Van de twee examens die ik moest doen, heb ik de tweede laten lopen. Het had geen zin en ik had geen zin, dus er was sprake van overeenstemming van wil. Ik had zin om rondjes door het huis te lopen, en alles aan te raken waarlangs ik liep. Ik had zin om voor het raam te staan, en naar buiten te staren. Ik had zin om met mijn pik te spelen, al kun je dan beter niet voor het raam gaan staan.
Het was warm na het tweede examen dat ik liet lopen dus ik ging naar Noord. In de fietsenstalling kwam ik Y tegen. Toeval: altijd als ik naar Noord ga, kom ik Y in de fietsenstalling tegen. Y keek niet zo vrolijk en dat deed me goed.
"Ga je nog een huis kopen?" vroeg Y.
Dat was opvallend, want anders vraagt ze altijd alles goed?
"Nee," zei ik.
"Waarom niet?" vroeg Y.
Het huis viel tegen. Aan de slechte afwerking had ik zelf iets kunnen doen, maar aan ouderdom en verzakking is niets meer te doen. Volgens de makelaar kon de fundering nog twintig jaar mee - de gemiddelde duur van een huwelijk is korter.

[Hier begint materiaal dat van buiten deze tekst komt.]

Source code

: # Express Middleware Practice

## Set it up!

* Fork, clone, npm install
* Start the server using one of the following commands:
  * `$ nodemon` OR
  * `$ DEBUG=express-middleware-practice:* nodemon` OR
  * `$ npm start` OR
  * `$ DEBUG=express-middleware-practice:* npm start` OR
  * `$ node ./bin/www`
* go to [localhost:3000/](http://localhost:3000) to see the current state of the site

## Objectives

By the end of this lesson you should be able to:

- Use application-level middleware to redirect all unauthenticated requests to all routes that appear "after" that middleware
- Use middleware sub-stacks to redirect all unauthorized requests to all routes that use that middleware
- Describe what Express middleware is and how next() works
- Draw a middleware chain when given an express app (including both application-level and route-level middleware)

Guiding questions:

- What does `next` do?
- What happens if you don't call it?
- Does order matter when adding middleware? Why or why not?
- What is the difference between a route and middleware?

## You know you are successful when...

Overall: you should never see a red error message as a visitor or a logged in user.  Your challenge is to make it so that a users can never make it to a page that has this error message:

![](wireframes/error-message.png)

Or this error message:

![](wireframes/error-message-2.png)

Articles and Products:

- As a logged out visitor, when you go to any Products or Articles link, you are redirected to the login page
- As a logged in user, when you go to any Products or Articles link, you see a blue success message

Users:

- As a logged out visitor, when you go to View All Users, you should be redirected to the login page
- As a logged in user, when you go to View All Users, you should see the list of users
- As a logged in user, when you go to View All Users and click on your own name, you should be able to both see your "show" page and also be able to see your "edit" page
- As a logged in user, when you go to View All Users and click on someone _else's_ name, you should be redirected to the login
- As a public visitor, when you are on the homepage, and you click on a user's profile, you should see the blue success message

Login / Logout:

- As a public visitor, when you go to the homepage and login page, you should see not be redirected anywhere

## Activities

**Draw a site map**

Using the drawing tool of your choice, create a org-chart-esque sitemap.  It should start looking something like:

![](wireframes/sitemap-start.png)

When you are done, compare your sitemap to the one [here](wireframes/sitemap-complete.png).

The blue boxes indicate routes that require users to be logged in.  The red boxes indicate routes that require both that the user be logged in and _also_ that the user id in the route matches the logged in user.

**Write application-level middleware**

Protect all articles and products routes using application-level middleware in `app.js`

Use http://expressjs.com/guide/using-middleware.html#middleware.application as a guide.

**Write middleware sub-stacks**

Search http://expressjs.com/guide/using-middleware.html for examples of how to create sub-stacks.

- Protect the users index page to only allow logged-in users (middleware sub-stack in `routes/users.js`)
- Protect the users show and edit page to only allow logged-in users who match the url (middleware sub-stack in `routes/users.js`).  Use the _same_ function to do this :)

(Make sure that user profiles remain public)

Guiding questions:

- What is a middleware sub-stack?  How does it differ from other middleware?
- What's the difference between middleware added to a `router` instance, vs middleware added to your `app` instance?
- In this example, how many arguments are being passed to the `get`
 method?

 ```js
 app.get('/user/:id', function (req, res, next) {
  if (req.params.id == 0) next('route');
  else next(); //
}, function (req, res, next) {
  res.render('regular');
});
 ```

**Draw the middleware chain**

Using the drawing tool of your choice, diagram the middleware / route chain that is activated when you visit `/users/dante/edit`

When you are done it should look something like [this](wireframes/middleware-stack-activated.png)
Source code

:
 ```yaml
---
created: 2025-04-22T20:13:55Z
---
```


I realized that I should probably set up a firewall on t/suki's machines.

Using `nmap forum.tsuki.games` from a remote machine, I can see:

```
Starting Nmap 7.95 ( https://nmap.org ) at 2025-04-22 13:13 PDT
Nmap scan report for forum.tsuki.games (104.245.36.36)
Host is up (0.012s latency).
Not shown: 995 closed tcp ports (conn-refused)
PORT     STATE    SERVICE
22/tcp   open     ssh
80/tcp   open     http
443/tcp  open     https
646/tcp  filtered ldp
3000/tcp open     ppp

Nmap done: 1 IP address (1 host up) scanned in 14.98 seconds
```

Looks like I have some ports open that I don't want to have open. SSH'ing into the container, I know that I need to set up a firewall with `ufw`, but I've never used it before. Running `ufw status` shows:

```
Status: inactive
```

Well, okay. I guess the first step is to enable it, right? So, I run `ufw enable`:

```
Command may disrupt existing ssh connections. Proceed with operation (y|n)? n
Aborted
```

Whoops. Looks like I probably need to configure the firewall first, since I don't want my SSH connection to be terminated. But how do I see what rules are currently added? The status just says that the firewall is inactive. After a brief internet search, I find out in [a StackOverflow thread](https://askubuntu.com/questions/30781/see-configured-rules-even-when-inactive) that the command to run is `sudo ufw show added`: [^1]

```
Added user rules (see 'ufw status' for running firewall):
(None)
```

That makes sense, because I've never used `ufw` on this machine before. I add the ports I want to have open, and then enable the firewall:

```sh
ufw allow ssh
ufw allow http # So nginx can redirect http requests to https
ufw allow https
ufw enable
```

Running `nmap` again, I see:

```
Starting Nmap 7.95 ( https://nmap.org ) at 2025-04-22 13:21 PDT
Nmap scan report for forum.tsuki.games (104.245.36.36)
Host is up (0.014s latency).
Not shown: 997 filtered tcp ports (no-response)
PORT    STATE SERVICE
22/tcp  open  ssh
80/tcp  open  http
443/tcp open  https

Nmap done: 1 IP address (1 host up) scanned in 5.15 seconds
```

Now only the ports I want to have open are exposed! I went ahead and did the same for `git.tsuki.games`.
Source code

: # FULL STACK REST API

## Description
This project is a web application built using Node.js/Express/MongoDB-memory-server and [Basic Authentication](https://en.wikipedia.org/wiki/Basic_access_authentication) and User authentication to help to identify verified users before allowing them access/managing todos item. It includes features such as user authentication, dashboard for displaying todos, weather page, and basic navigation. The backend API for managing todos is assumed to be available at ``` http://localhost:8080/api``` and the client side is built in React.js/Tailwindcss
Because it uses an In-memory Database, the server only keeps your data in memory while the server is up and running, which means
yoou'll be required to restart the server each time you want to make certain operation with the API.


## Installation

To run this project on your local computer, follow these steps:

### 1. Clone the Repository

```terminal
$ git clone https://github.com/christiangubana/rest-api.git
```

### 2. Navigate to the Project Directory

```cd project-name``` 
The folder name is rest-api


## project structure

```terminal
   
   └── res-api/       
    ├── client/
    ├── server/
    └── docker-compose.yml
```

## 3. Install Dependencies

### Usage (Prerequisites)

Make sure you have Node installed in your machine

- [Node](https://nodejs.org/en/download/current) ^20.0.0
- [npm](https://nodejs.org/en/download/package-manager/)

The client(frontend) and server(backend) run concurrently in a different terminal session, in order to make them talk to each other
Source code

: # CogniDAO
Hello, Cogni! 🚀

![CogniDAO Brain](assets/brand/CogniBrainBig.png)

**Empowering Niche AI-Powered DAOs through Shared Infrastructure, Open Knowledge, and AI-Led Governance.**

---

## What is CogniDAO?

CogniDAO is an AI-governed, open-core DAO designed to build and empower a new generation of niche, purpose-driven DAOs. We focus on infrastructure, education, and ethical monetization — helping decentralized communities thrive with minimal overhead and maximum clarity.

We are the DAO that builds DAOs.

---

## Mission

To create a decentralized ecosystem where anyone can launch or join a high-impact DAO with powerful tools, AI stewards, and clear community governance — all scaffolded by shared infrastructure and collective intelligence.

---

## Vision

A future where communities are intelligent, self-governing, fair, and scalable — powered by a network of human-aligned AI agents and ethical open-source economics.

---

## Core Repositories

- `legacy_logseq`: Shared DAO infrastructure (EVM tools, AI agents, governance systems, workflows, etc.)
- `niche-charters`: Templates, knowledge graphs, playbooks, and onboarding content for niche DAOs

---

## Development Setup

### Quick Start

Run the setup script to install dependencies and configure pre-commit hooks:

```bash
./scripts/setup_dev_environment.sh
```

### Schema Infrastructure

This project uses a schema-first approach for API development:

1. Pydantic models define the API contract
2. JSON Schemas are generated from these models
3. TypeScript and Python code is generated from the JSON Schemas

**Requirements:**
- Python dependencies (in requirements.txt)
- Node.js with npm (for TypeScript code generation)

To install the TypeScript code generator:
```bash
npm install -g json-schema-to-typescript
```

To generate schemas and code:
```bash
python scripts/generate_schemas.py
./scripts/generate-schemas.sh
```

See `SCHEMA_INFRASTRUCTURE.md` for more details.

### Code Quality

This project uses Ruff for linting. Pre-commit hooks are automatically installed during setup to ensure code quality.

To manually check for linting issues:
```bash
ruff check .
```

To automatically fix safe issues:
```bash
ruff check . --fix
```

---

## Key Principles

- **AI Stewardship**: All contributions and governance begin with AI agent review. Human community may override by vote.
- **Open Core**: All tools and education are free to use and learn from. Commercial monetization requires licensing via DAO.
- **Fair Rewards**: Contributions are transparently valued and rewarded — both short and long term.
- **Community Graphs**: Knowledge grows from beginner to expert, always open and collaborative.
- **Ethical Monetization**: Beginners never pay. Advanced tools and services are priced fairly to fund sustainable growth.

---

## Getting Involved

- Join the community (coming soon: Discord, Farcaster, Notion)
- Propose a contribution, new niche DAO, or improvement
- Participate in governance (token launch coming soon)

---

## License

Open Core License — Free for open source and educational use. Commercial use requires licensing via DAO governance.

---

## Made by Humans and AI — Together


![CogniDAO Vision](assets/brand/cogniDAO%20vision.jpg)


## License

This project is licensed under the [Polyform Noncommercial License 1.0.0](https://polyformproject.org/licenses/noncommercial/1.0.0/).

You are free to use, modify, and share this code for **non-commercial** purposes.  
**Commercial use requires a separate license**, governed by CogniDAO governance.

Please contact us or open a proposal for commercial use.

"Kortstondige verliefdheid," zei ik tegen Y.
Voor een ton minder had ik het appartement gekocht. Het kon dienst doen als vakantiehuisje of als peeskamer, maar dat wilde de makelaar vast niet horen. En een ton leek me niet echt een marge om over te onderhandelen. Over de prijs moet je nooit onderhandelen.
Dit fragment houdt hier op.